CORNER BROOK A little respect will be expected during this new Corner Brook Minor Hockey Association campaign.
Offered the past two years on a voluntary basis, completing the Respect in Sport online certification program is now mandatory for parents registering their children to play minor hockey this year. Back in 2009, the local hockey association was actually the first sports group in Atlantic Canada to implement the initiative — co-founded by former NHLer Sheldon Kennedy and Wayne McNeil.
“We’ve had over 100 parents complete it voluntarily,” said CBMHA president Susan Power. “It went over very well.”
No one seems to have a problem with it being made mandatory either.
“Not one negative comment so far,” Power said.
The approximately one-hour course focuses on a variety of topics, including player development and interaction with children, coaches and other parents. It is designed as a tool to assist parents in identifying and dealing with abuse, neglect, harassment and bullying in sport.
Power realizes parents are busy people, but the course is designed to accommodate that.
“You can start it, and then leave and go wash the dishes and come back,” she said. “You can leave it for a week and come back, you can leave it for 30 days.”
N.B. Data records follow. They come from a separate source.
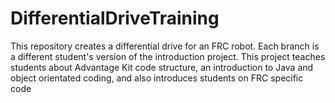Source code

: # DifferentialDriveTraining
This repository creates a differential drive for an FRC robot. Each branch is a different student's version of the introduction project. This project teaches students about Advantage Kit code structure, an introduction to Java and object orientated coding, and also introduces students on FRC specific code
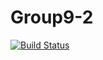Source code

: # Group9-2
[![Build Status](https://travis-ci.org/cs361-W16/Group6-2.svg?branch=master)](https://travis-ci.org/cs361-W16/Group6-2)

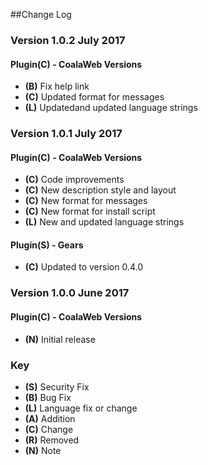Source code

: ##Change Log

### Version 1.0.2 July 2017

#### Plugin(C) - CoalaWeb Versions
- **(B)** Fix help link
- **(C)** Updated format for messages
- **(L)** Updatedand updated language strings

### Version 1.0.1 July 2017

#### Plugin(C) - CoalaWeb Versions
- **(C)** Code improvements
- **(C)** New description style and layout
- **(C)** New format for messages
- **(C)** New format for install script
- **(L)** New and updated language strings

#### Plugin(S) - Gears
- **(C)** Updated to version 0.4.0

### Version 1.0.0 June 2017

#### Plugin(C) - CoalaWeb Versions
- **(N)** Initial release

### Key
- **(S)** Security Fix
- **(B)** Bug Fix
- **(L)** Language fix or change
- **(A)** Addition
- **(C)** Change
- **(R)** Removed
- **(N)** Note
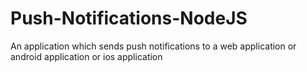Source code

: # Push-Notifications-NodeJS
An application which sends push notifications to a web application or android application or ios application
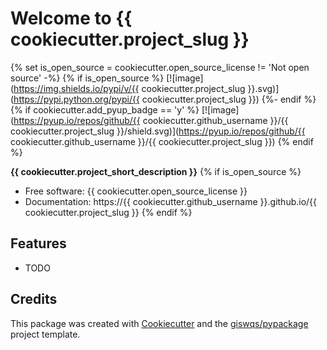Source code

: # Welcome to {{ cookiecutter.project_slug }}

{% set is_open_source = cookiecutter.open_source_license != 'Not open source' -%}
{% if is_open_source %}
[![image](https://img.shields.io/pypi/v/{{ cookiecutter.project_slug }}.svg)](https://pypi.python.org/pypi/{{ cookiecutter.project_slug }})
{%- endif %}
{% if cookiecutter.add_pyup_badge == 'y' %}
[![image](https://pyup.io/repos/github/{{ cookiecutter.github_username }}/{{ cookiecutter.project_slug }}/shield.svg)](https://pyup.io/repos/github/{{ cookiecutter.github_username }}/{{ cookiecutter.project_slug }})
{% endif %}

**{{ cookiecutter.project_short_description }}**
{% if is_open_source %}

-   Free software: {{ cookiecutter.open_source_license }}
-   Documentation: https://{{ cookiecutter.github_username }}.github.io/{{ cookiecutter.project_slug }}
    {% endif %}

## Features

-   TODO

## Credits

This package was created with [Cookiecutter](https://github.com/cookiecutter/cookiecutter) and the [giswqs/pypackage](https://github.com/giswqs/pypackage) project template.
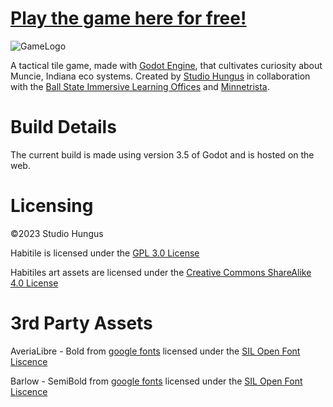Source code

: # [Play the game here for free!](https://studio-hungus.github.io/habitile/)

![GameLogo](https://user-images.githubusercontent.com/97885755/234024399-140ea86e-dda6-4804-9118-6bb8fa7984b4.png)

A tactical tile game, made with [Godot Engine](https://godotengine.org/), that cultivates curiosity about Muncie, Indiana eco systems. Created by [Studio Hungus](https://github.com/studio-hungus) in collaboration with the [Ball State Immersive Learning Offices](https://www.bsu.edu/about/administrativeoffices/immersive-learning) and [Minnetrista](https://www.minnetrista.net/).

# Build Details

The current build is made using version 3.5 of Godot and is hosted on the web.

# Licensing

©2023 Studio Hungus

Habitile is licensed under the [GPL 3.0 License](https://github.com/studio-hungus/habitile/blob/master/LICENSE.txt)

Habitiles art assets are licensed under the [Creative Commons ShareAlike 4.0 License](https://creativecommons.org/licenses/by-sa/4.0/)

# 3rd Party Assets
AveriaLibre - Bold from [google fonts](https://fonts.google.com/specimen/Averia+Libre?query=averia+libre) licensed under the [SIL Open Font Liscence](licenses/Averia_Libre_OFL.txt)

Barlow - SemiBold from [google fonts](https://fonts.google.com/specimen/Barlow?query=barlow) licensed under the [SIL Open Font Liscence](licenses/Barlow_OFL.txt)
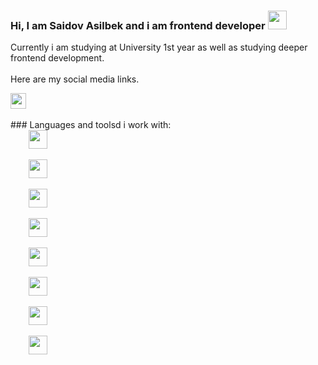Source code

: ### Hi, I am Saidov Asilbek and i am frontend developer <img src="https://media.giphy.com/media/hvRJCLFzcasrR4ia7z/giphy.gif" width="30px">
Currently i am studying at University 1st year as well as studying deeper frontend development.
<br><br>
Here are my social media links.
<div>
    <a href="https://t.me/asil_0903">
      <img src="https://upload.wikimedia.org/wikipedia/commons/thumb/8/82/Telegram_logo.svg/2048px-Telegram_logo.svg.png" width="25px">
    </a>
</div>
<br>
### Languages and toolsd i work with: 
<code>
    <img src="https://upload.wikimedia.org/wikipedia/commons/thumb/6/61/HTML5_logo_and_wordmark.svg/2048px-HTML5_logo_and_wordmark.svg.png" width="30px">
</code>
<code>
    <img src="https://e7.pngegg.com/pngimages/239/228/png-clipart-html-css3-cascading-style-sheets-logo-markup-language-digital-agency-miscellaneous-blue-thumbnail.png" width="30px">
</code>
<code>
    <img src="https://e7.pngegg.com/pngimages/72/936/png-clipart-sass-cascading-style-sheets-preprocessor-less-postcss-meng-miscellaneous-text-thumbnail.png" width="30px">
</code>
<code>
    <img src="https://www.kindpng.com/picc/m/225-2258787_bootstrap-4-logo-png-clipart-png-download-bootstrap.png" width="30px">
</code>
<code>
    <img src="https://upload.wikimedia.org/wikipedia/commons/thumb/9/99/Unofficial_JavaScript_logo_2.svg/2048px-Unofficial_JavaScript_logo_2.svg.png" width="30px">
</code>
<code>
    <img src="https://git-scm.com/images/logos/downloads/Git-Icon-1788C.png" width="30px">
</code>
<code>
    <img src="https://github.githubassets.com/images/modules/logos_page/GitHub-Mark.png" width="30px">
</code>
<code>
    <img src="https://w7.pngwing.com/pngs/403/269/png-transparent-react-react-native-logos-brands-in-colors-icon-thumbnail.png" width="30px">
</code>

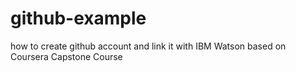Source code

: # github-example
how to create github account and link it with IBM Watson based on Coursera Capstone Course 
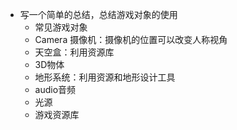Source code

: 
* 写一个简单的总结，总结游戏对象的使用
  * 常见游戏对象 
  * Camera 摄像机：摄像机的位置可以改变人称视角 
  * 天空盒：利用资源库 
  * 3D物体 
  * 地形系统：利用资源和地形设计工具 
  * audio音频
  * 光源 
  * 游戏资源库
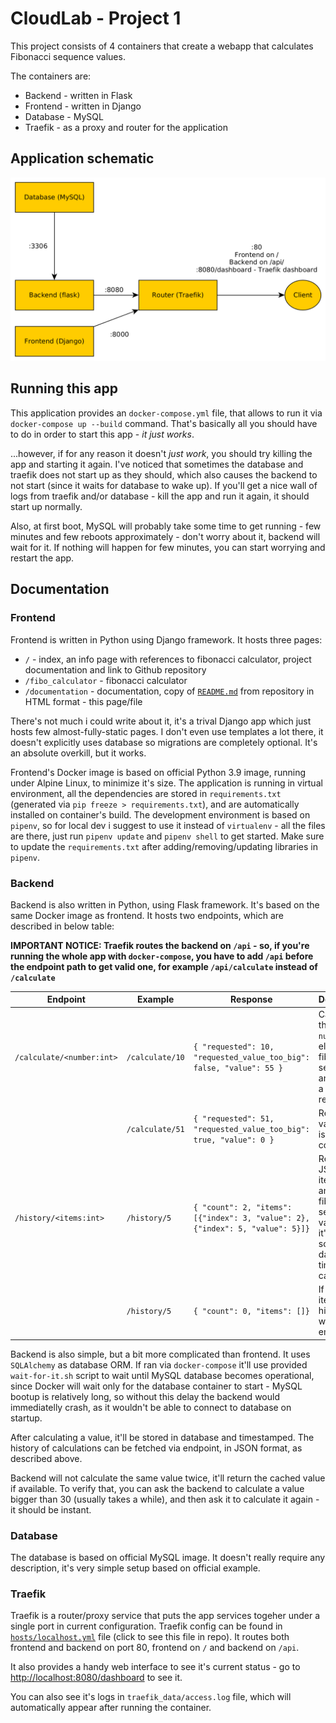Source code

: # CloudLab - Project 1

This project consists of 4 containers that create a webapp that calculates Fibonacci sequence values.

The containers are:

* Backend - written in Flask
* Frontend - written in Django
* Database - MySQL
* Traefik - as a proxy and router for the application

## Application schematic

![scheme](./scheme.png)

## Running this app

This application provides an `docker-compose.yml` file, that allows to run it via `docker-compose up --build` command. That's basically all you should have to do in order to start this app - *it just works*.

...however, if for any reason it doesn't *just work*, you should try killing the app and starting it again. I've noticed that sometimes the database and traefik does not start up as they should, which also causes the backend to not start (since it waits for database to wake up). If you'll get a nice wall of logs from traefik and/or database - kill the app and run it again, it should start up normally.

Also, at first boot, MySQL will probably take some time to get running - few minutes and few reboots approximately - don't worry about it, backend will wait for it. If nothing will happen for few minutes, you can start worrying and restart the app.

## Documentation

### Frontend

Frontend is written in Python using Django framework. It hosts three pages:

* `/` - index, an info page with references to fibonacci calculator, project documentation and link to Github repository
* `/fibo_calculator` - fibonacci calculator
* `/documentation` - documentation, copy of [`README.md`](https://github.com/SteelPh0enix/CloudLabProject1) from repository in HTML format - this page/file

There's not much i could write about it, it's a trival Django app which just hosts few almost-fully-static pages. I don't even use templates a lot there, it doesn't explicitly uses database so migrations are completely optional. It's an absolute overkill, but it works.

Frontend's Docker image is based on official Python 3.9 image, running under Alpine Linux, to minimize it's size. The application is running in virtual environment, all the dependencies are stored in `requirements.txt` (generated via `pip freeze > requirements.txt`), and are automatically installed on container's build. The development environment is based on `pipenv`, so for local dev i suggest to use it instead of `virtualenv` - all the files are there, just run `pipenv update` and `pipenv shell` to get started. Make sure to update the `requirements.txt` after adding/removing/updating libraries in `pipenv`.

### Backend

Backend is also written in Python, using Flask framework. It's based on the same Docker image as frontend. It hosts two endpoints, which are described in below table:

**IMPORTANT NOTICE: Traefik routes the backend on `/api` - so, if you're running the whole app with `docker-compose`, you have to add `/api` before the endpoint path to get valid one, for example `/api/calculate` instead of `/calculate`**


| Endpoint                  | Example         | Response                                                                       | Description                                                                                                                       |
|---------------------------|-----------------|--------------------------------------------------------------------------------|-----------------------------------------------------------------------------------------------------------------------------------|
| `/calculate/<number:int>` | `/calculate/10` | `{ "requested": 10, "requested_value_too_big": false, "value": 55 }`           | Calculates the value of `number`th element in fibonacci sequence and returns a JSON response.                                     |
|                           | `/calculate/51` | `{ "requested": 51, "requested_value_too_big": true, "value": 0 }`             | Requested value limit is 50, hard-coded.                                                                                          |
| `/history/<items:int>`    | `/history/5`    | `{ "count": 2, "items": [{"index": 3, "value": 2}, {"index": 5, "value": 5}]}` | Returns a JSON with item count, and list of fibonacci's sequence values and it's indexes sorted by date and time of calculation.  |
|                           | `/history/5`    | `{ "count": 0, "items": []}`                                                   | If there's no items in history, list will be empty.                                                                               |

Backend is also simple, but a bit more complicated than frontend. It uses `SQLAlchemy` as database ORM. If ran via `docker-compose` it'll use provided `wait-for-it.sh` script to wait until MySQL database becomes operational, since Docker will wait only for the database container to start - MySQL bootup is relatively long, so without this delay the backend would immediatelly crash, as it wouldn't be able to connect to database on startup.

After calculating a value, it'll be stored in database and timestamped. The history of calculations can be fetched via endpoint, in JSON format, as described above.

Backend will not calculate the same value twice, it'll return the cached value if available. To verify that, you can ask the backend to calculate a value bigger than 30 (usually takes a while), and then ask it to calculate it again - it should be instant.

### Database

The database is based on official MySQL image. It doesn't really require any description, it's very simple setup based on official example.

### Traefik

Traefik is a router/proxy service that puts the app services togeher under a single port in current configuration. Traefik config can be found in [`hosts/localhost.yml`](https://github.com/SteelPh0enix/CloudLabProject1/hosts/localhost.yml) file (click to see this file in repo). It routes both frontend and backend on port 80, frontend on `/` and backend on `/api`.

It also provides a handy web interface to see it's current status - go to <http://localhost:8080/dashboard> to see it.

You can also see it's logs in `traefik_data/access.log` file, which will automatically appear after running the container.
After 30 days, Power said, the website would log the parent out and they’d need to log back in to do it all again.
She stressed the program isn’t just for hockey — it crosses all boundaries of sport.
“It’s soccer, badminton, gymnastics ... it teaches parents to respect the officials, the players and themselves,” she said. “It just makes you think, that’s all.”
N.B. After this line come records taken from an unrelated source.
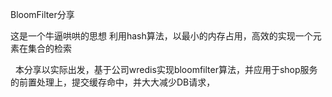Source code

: BloomFilter分享

   这是一个牛逼哄哄的思想
   利用hash算法，以最小的内存占用，高效的实现一个元素在集合的检索
   
   本分享以实际出发，基于公司wredis实现bloomfilter算法，并应用于shop服务的前置处理上，提交缓存命中，并大大减少DB请求，
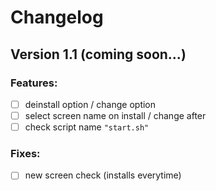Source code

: # Changelog
## Version 1.1 (coming soon...)
### Features:
- [ ] deinstall option / change option
- [ ] select screen name on install / change after
- [ ] check script name ``"start.sh"``

### Fixes:
- [ ] new screen check (installs everytime)
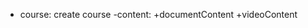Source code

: - course: create course
     -content:  +documentContent
                +videoContent
                
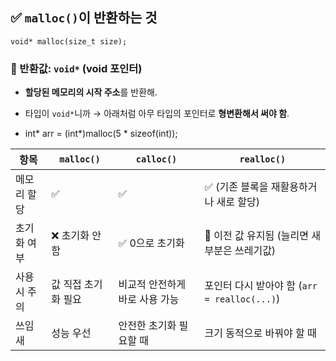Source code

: 
## ✅ `malloc()`이 반환하는 것

`void* malloc(size_t size);`

### 🔸 반환값: `void*` (void 포인터)

- **할당된 메모리의 시작 주소**를 반환해.
    
- 타입이 `void*`니까 → 아래처럼 아무 타입의 포인터로 **형변환해서 써야 함**.
- int* arr = (int*)malloc(5 * sizeof(int));


| 항목      | `malloc()`  | `calloc()`        | `realloc()`                         |
| ------- | ----------- | ----------------- | ----------------------------------- |
| 메모리 할당  | ✅           | ✅                 | ✅ (기존 블록을 재활용하거나 새로 할당)             |
| 초기화 여부  | ❌ 초기화 안 함   | ✅ 0으로 초기화         | 🔁 이전 값 유지됨 (늘리면 새 부분은 쓰레기값)        |
| 사용 시 주의 | 값 직접 초기화 필요 | 비교적 안전하게 바로 사용 가능 | 포인터 다시 받아야 함 (`arr = realloc(...)`) |
| 쓰임새     | 성능 우선       | 안전한 초기화 필요할 때     | 크기 동적으로 바꿔야 할 때                     |
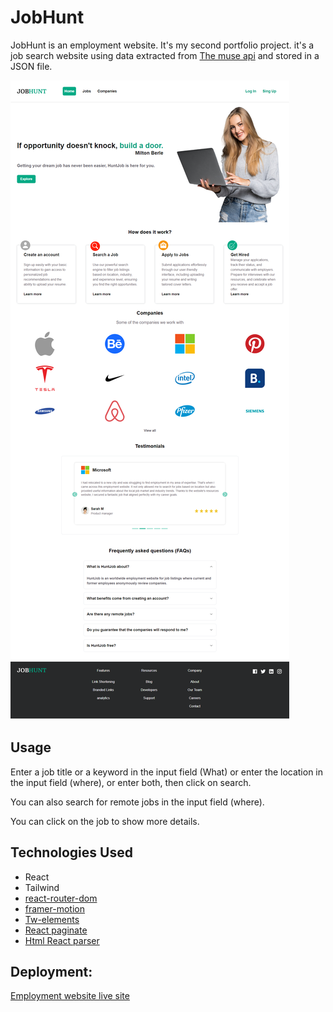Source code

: # JobHunt
JobHunt is an employment website. It's my second portfolio project. it's a job search website using data extracted from [The muse api](https://www.themuse.com/developers/api/v2) and stored in a JSON file.

![Empolyment website landing page](https://github.com/Badr-21/Employment-website/blob/main/public/home-page.png)


## Usage
Enter a job title or a keyword in the input field (What) or enter the location in the input field (where), or enter both, then click on search.

You can also search for remote jobs in the input field (where).

You can click on the job to show more details.


## Technologies Used
- React
- Tailwind
- [react-router-dom](https://reactrouter.com/en/main)
- [framer-motion](https://www.framer.com/motion/)
- [Tw-elements](https://tailwind-elements.com/)
- [React paginate](https://github.com/AdeleD/react-paginate#readme)
- [Html React parser](https://github.com/remarkablemark/html-react-parser#readme) 

## Deployment:
[Employment website live site](https://badr-21-employment-website.netlify.app/)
Power has witnessed firsthand the positive transformation in several parents who took the course, although she says there haven’t ever really been any “major” incidents in the stands. Many times people were completely unaware their behaviour was unacceptable until taking the course.
“A couple of parents really needed it, we kind of tapped them on the shoulder and said ‘Maybe you should look at doing it,’” Power said. “They did it and came back and went, ‘I didn’t realize I was even doing that.’
“Sometimes you get caught up in the heat of the moment — you’re into the game and you don’t think about it,” she added. “This gives you a chance to step back and think.”
Hockey mom Michelle Chaulk, who was at the Pepsi Centre to register her son Jordan Cull into the peewee division on Monday night, hasn’t yet completed the course, but plans to do so soon.
“I think all kids should show respect, and parents as well,” Chaulk said. “Sometimes things can get a little bit crazy out there.”
Like Power, Chaulk doesn’t think there’s a problem of epidemic proportions in this city, but says it still varies depending on the age of the kids involved.
“I think the higher the division, the worse it is,” she said. “The younger the kids are, I don’t think you see it quite as much.
“It’s not too bad here, not that I’ve seen,” she added. “But I’ve heard horror stories of other places.”
Minor hockey registration numbers, meanwhile, are about on par with last season, according to Power.
“The numbers are looking good,” she said. “We’re looking even better than last year in some of our divisions.”
Registration continues from 7-9 p.m. tonight at the Pepsi Centre.